** Supplied material follows **

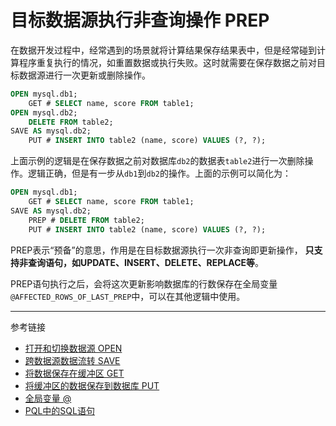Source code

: # 目标数据源执行非查询操作 PREP
在数据开发过程中，经常遇到的场景就将计算结果保存结果表中，但是经常碰到计算程序重复执行的情况，如重置数据或执行失败。这时就需要在保存数据之前对目标数据源进行一次更新或删除操作。
```sql
OPEN mysql.db1;
    GET # SELECT name, score FROM table1;
OPEN mysql.db2;
    DELETE FROM table2;
SAVE AS mysql.db2;
    PUT # INSERT INTO table2 (name, score) VALUES (?, ?);
```
上面示例的逻辑是在保存数据之前对数据库`db2`的数据表`table2`进行一次删除操作。逻辑正确，但是有一步从`db1`到`db2`的操作。上面的示例可以简化为：
```sql
OPEN mysql.db1;
    GET # SELECT name, score FROM table1;
SAVE AS mysql.db2;
    PREP # DELETE FROM table2;
    PUT # INSERT INTO table2 (name, score) VALUES (?, ?);
```
PREP表示“预备”的意思，作用是在目标数据源执行一次非查询即更新操作， **只支持非查询语句，如UPDATE、INSERT、DELETE、REPLACE等**。

PREP语句执行之后，会将这次更新影响数据库的行数保存在全局变量 `@AFFECTED_ROWS_OF_LAST_PREP`中，可以在其他逻辑中使用。

---
参考链接

* [打开和切换数据源 OPEN](/pql/open.md)
* [跨数据源数据流转 SAVE](/pql/save.md)
* [将数据保存在缓冲区 GET](/pql/get.md)
* [将缓冲区的数据保存到数据库 PUT](/pql/put.md)
* [全局变量 @](/pql/global-variable.md)
* [PQL中的SQL语句](/pql/sql.md) 
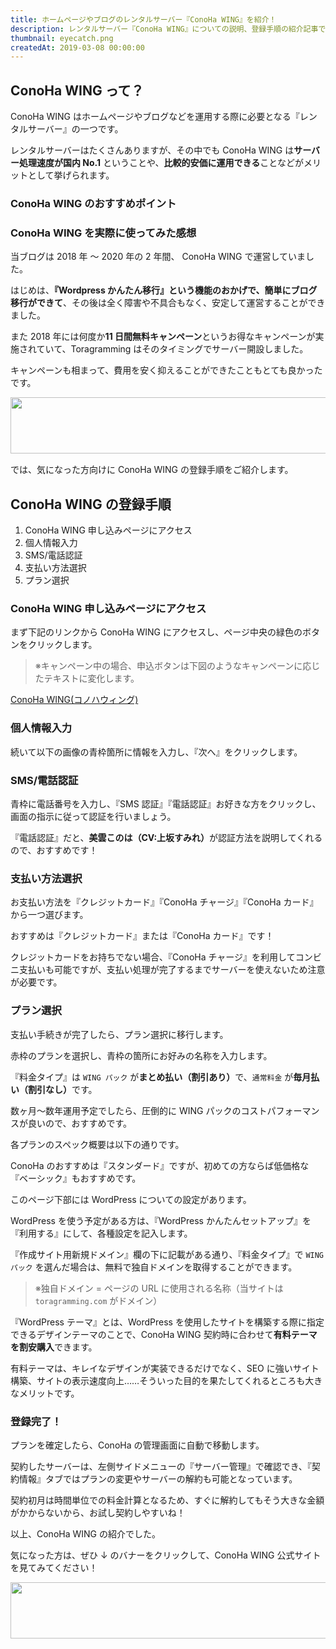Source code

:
 ```yaml
---
title: ホームページやブログのレンタルサーバー『ConoHa WING』を紹介！
description: レンタルサーバー『ConoHa WING』についての説明、登録手順の紹介記事です。実際に2年間使用した評価を交えて、良いところを説明します。
thumbnail: eyecatch.png
createdAt: 2019-03-08 00:00:00
---
```


## ConoHa WING って？

ConoHa WING はホームページやブログなどを運用する際に必要となる『レンタルサーバー』の一つです。

レンタルサーバーはたくさんありますが、その中でも ConoHa WING は<span class="marker-red">**サーバー処理速度が国内 No.1**</span> ということや、<span class="marker-blue">**比較的安価に運用できる**</span>ことなどがメリットとして挙げられます。

### ConoHa WING のおすすめポイント

<list :items="[
  'サーバー処理速度が業界ナンバーワン',
  '他社サーバーからのサイト引っ越しが簡単（Wordpressかんたん移行）',
  '値段が安い',
  '公式ャラが可愛い',
]"></list>

<img-in-post src="mikumo-conoha.png" alt="美雲このは" width="384"></img-in-post>

### ConoHa WING を実際に使ってみた感想

当ブログは 2018 年 ～ 2020 年の 2 年間、 ConoHa WING で運営していました。

はじめは、<span class="marker-blue">**『Wordpress かんたん移行』という機能のおかげで、簡単にブログ移行ができて**</span>、その後は全く障害や不具合もなく、安定して運営することができました。

また 2018 年には何度か<span class="marker-red">**11 日間無料キャンペーン**</span>というお得なキャンペーンが実施されていて、Toragramming はそのタイミングでサーバー開設しました。

キャンペーンも相まって、費用を安く抑えることができたこともとても良かったです。

<a href="https://px.a8.net/svt/ejp?a8mat=35HMAS+EEKKOI+50+5SEKLD" target="_blank" rel="nofollow noopener noreferrer">
<img border="0" width="728" height="90" alt="" src="https://www23.a8.net/svt/bgt?aid=190618660871&amp;wid=001&amp;eno=01&amp;mid=s00000000018035004000&amp;mc=1"></a>
<img border="0" width="1" height="1" src="https://www19.a8.net/0.gif?a8mat=35HMAS+EEKKOI+50+5SEKLD" alt="">

では、気になった方向けに ConoHa WING の登録手順をご紹介します。

## ConoHa WING の登録手順

1. ConoHa WING 申し込みページにアクセス
2. 個人情報入力
3. SMS/電話認証
4. 支払い方法選択
5. プラン選択

### ConoHa WING 申し込みページにアクセス

まず下記のリンクから ConoHa WING にアクセスし、ページ中央の緑色のボタンをクリックします。

> ※キャンペーン中の場合、申込ボタンは下図のようなキャンペーンに応じたテキストに変化します。

<a href="https://t.afi-b.com/visit.php?guid=ON&amp;a=Z10349Q-X3483711&amp;p=S6794820" target="_blank" rel="nofollow noopener noreferrer">ConoHa WING(コノハウィング)</a>

<img-in-post src="conoha-entry01.png" alt="ConoHa WING 登録手順1"></img-in-post>

### 個人情報入力

続いて以下の画像の青枠箇所に情報を入力し、『次へ』をクリックします。

<img-in-post src="conoha-entry02.png" alt="ConoHa WING 登録手順2"></img-in-post>

### SMS/電話認証

青枠に電話番号を入力し、『SMS 認証』『電話認証』お好きな方をクリックし、画面の指示に従って認証を行いましょう。

『電話認証』だと、<span class="marker-blue">**美雲このは（CV:上坂すみれ）**</span>が認証方法を説明してくれるので、おすすめです！

<img-in-post src="conoha-entry03.png" alt="ConoHa WING 登録手順3"></img-in-post>

### 支払い方法選択

お支払い方法を『クレジットカード』『ConoHa チャージ』『ConoHa カード』から一つ選びます。

おすすめは『クレジットカード』または『ConoHa カード』です！

クレジットカードをお持ちでない場合、『ConoHa チャージ』を利用してコンビニ支払いも可能ですが、支払い処理が完了するまでサーバーを使えないため注意が必要です。

<img-in-post src="conoha-entry04.png" alt="ConoHa WING 登録手順4"></img-in-post>

### プラン選択

支払い手続きが完了したら、プラン選択に移行します。

赤枠のプランを選択し、青枠の箇所にお好みの名称を入力します。<br>

<img-in-post src="conoha-entry05.png" alt="ConoHa WING 登録手順5"></img-in-post>

<alert>

『料金タイプ』は `WING パック` が<span class="marker-blue">**まとめ払い（割引あり）**</span>で、`通常料金` が<span class="marker-blue">**毎月払い（割引なし）**</span>です。

数ヶ月～数年運用予定でしたら、圧倒的に WING パックのコストパフォーマンスが良いので、おすすめです。

</alert>

各プランのスペック概要は以下の通りです。

ConoHa のおすすめは『スタンダード』ですが、初めての方ならば低価格な『ベーシック』もおすすめです。

<img-in-post src="conoha-plans.png" alt="ConoHa WING プラン一覧"></img-in-post>

このページ下部には WordPress についての設定があります。

WordPress を使う予定がある方は、『WordPress かんたんセットアップ』を『利用する』にして、各種設定を記入します。

<img-in-post src="conoha-entry06.png" alt="ConoHa WING 登録手順6"></img-in-post>

<alert>

『作成サイト用新規ドメイン』欄の下に記載がある通り、『料金タイプ』で `WING パック` を選んだ場合は、無料で独自ドメインを取得することができます。

> ※独自ドメイン = ページの URL に使用される名称（当サイトは `toragramming.com` がドメイン）

</alert>

<alert type=success>

『WordPress テーマ』とは、WordPress を使用したサイトを構築する際に指定できるデザインテーマのことで、ConoHa WING 契約時に合わせて**有料テーマを割安購入**できます。

<div class="mt-4"></div>

有料テーマは、キレイなデザインが実装できるだけでなく、SEO に強いサイト構築、サイトの表示速度向上……そういった目的を果たしてくれるところも大きなメリットです。

</alert>

### 登録完了！

プランを確定したら、ConoHa の管理画面に自動で移動します。

契約したサーバーは、左側サイドメニューの『サーバー管理』で確認でき、『契約情報』タブではプランの変更やサーバーの解約も可能となっています。

<img-in-post src="conoha-entry07.png" alt="ConoHa WING 登録手順7"></img-in-post>

<chat face="toragra">

契約初月は時間単位での料金計算となるため、すぐに解約してもそう大きな金額がかからないから、お試し契約しやすいね！

</chat>

以上、ConoHa WING の紹介でした。

気になった方は、ぜひ ↓ のバナーをクリックして、ConoHa WING 公式サイトを見てみてください！

<a href="https://px.a8.net/svt/ejp?a8mat=35HMAS+EEKKOI+50+5SEKLD" target="_blank" rel="nofollow noopener noreferrer">
<img border="0" width="728" height="90" alt="" src="https://www23.a8.net/svt/bgt?aid=190618660871&amp;wid=001&amp;eno=01&amp;mid=s00000000018035004000&amp;mc=1"></a>
<img border="0" width="1" height="1" src="https://www19.a8.net/0.gif?a8mat=35HMAS+EEKKOI+50+5SEKLD" alt="">
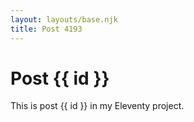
 ```yaml
---
layout: layouts/base.njk
title: Post 4193
---
```


# Post {{ id }}

This is post {{ id }} in my Eleventy project.
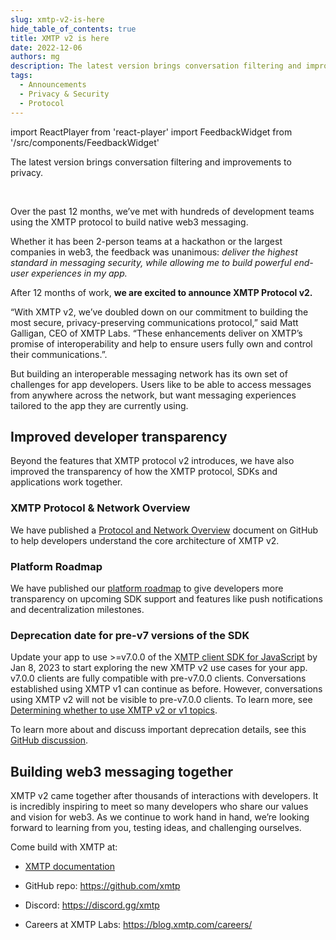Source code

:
 ```yaml
---
slug: xmtp-v2-is-here
hide_table_of_contents: true
title: XMTP v2 is here
date: 2022-12-06
authors: mg
description: The latest version brings conversation filtering and improvements to privacy.
tags:
  - Announcements
  - Privacy & Security
  - Protocol
---
```


import ReactPlayer from 'react-player'
import FeedbackWidget from '/src/components/FeedbackWidget'

The latest version brings conversation filtering and improvements to privacy.

<div className='wrapper'>
  <ReactPlayer
    className='player'    
     width='100%'
    height='100%'  
    controls 
    muted  
    playing="true" url='https://www.youtube.com/watch?v=8_ufTvYBdLo'
  />
</div>

<!--truncate-->

<br/>

Over the past 12 months, we’ve met with hundreds of development teams using the XMTP protocol to build native web3 messaging.

Whether it has been 2-person teams at a hackathon or the largest companies in web3, the feedback was unanimous: _deliver the highest standard in messaging security, while allowing me to build powerful end-user experiences in my app._

After 12 months of work, **we are excited to announce XMTP Protocol v2.**

“With XMTP v2, we’ve doubled down on our commitment to building the most secure, privacy-preserving communications protocol,” said Matt Galligan, CEO of XMTP Labs. “These enhancements deliver on XMTP’s promise of interoperability and help to ensure users fully own and control their communications.”.

But building an interoperable messaging network has its own set of challenges for app developers. Users like to be able to access messages from anywhere across the network, but want messaging experiences tailored to the app they are currently using.

## Improved developer transparency

Beyond the features that XMTP protocol v2 introduces, we have also improved the transparency of how the XMTP protocol, SDKs and applications work together.

### XMTP Protocol & Network Overview

We have published a [Protocol and Network Overview](https://github.com/xmtp/proto/blob/main/PROTOCOL.md) document on GitHub to help developers understand the core architecture of XMTP v2.

### Platform Roadmap

We have published our [platform roadmap](/roadmap) to give developers more transparency on upcoming SDK support and features like push notifications and decentralization milestones.

### Deprecation date for pre-v7 versions of the SDK

Update your app to use >=v7.0.0 of the X[MTP client SDK for JavaScript](https://github.com/xmtp/xmtp-js) by Jan 8, 2023 to start exploring the new XMTP v2 use cases for your app. v7.0.0 clients are fully compatible with pre-v7.0.0 clients. Conversations established using XMTP v1 can continue as before. However, conversations using XMTP v2 will not be visible to pre-v7.0.0 clients. To learn more, see [Determining whether to use XMTP v2 or v1 topics](/docs/concepts/architectural-overview#determining-whether-to-use-xmtp-v2-or-v1-topics).

To learn more about and discuss important deprecation details, see this [GitHub discussion](https://github.com/orgs/xmtp/discussions/17).

## Building web3 messaging together

XMTP v2 came together after thousands of interactions with developers. It is incredibly inspiring to meet so many developers who share our values and vision for web3. As we continue to work hand in hand, we’re looking forward to learning from you, testing ideas, and challenging ourselves.

Come build with XMTP at:

- [XMTP documentation](/docs/introduction)

- GitHub repo: https://github.com/xmtp

- Discord: https://discord.gg/xmtp

- Careers at XMTP Labs: https://blog.xmtp.com/careers/

<br/>
<FeedbackWidget />
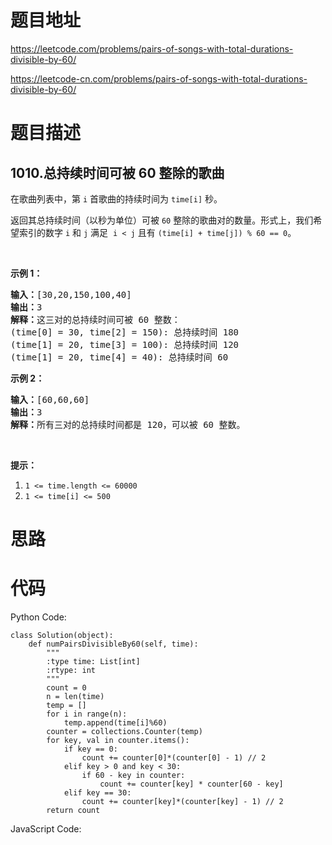 # 题目地址
https://leetcode.com/problems/pairs-of-songs-with-total-durations-divisible-by-60/

https://leetcode-cn.com/problems/pairs-of-songs-with-total-durations-divisible-by-60/
# 题目描述
## 1010.总持续时间可被 60 整除的歌曲
<p>在歌曲列表中，第 <code>i</code> 首歌曲的持续时间为 <code>time[i]</code> 秒。</p>

<p>返回其总持续时间（以秒为单位）可被 <code>60</code> 整除的歌曲对的数量。形式上，我们希望索引的数字 <code>i</code> 和 <code>j</code> 满足&nbsp; <code>i &lt; j</code> 且有&nbsp;<code>(time[i] + time[j]) % 60 == 0</code>。</p>

<p>&nbsp;</p>

<p><strong>示例 1：</strong></p>

<pre><strong>输入：</strong>[30,20,150,100,40]
<strong>输出：</strong>3
<strong>解释：</strong>这三对的总持续时间可被 60 整数：
(time[0] = 30, time[2] = 150): 总持续时间 180
(time[1] = 20, time[3] = 100): 总持续时间 120
(time[1] = 20, time[4] = 40): 总持续时间 60
</pre>

<p><strong>示例 2：</strong></p>

<pre><strong>输入：</strong>[60,60,60]
<strong>输出：</strong>3
<strong>解释：</strong>所有三对的总持续时间都是 120，可以被 60 整数。
</pre>

<p>&nbsp;</p>

<p><strong>提示：</strong></p>

<ol>
	<li><code>1 &lt;= time.length &lt;= 60000</code></li>
	<li><code>1 &lt;= time[i] &lt;= 500</code></li>
</ol>

# 思路

# 代码
Python Code:

```
class Solution(object):
    def numPairsDivisibleBy60(self, time):
        """
        :type time: List[int]
        :rtype: int
        """
        count = 0
        n = len(time)
        temp = []
        for i in range(n):
            temp.append(time[i]%60)
        counter = collections.Counter(temp)
        for key, val in counter.items():
            if key == 0:
                count += counter[0]*(counter[0] - 1) // 2
            elif key > 0 and key < 30:
                if 60 - key in counter:
                    count += counter[key] * counter[60 - key]
            elif key == 30:
                count += counter[key]*(counter[key] - 1) // 2
        return count
```
JavaScript Code:

```

```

** End of Supplied material **

### Exercise goal
Reproduce every line above that contains the string "申し込みページにアクセス".

### Expected answer
1. ConoHa WING 申し込みページにアクセス
### ConoHa WING 申し込みページにアクセス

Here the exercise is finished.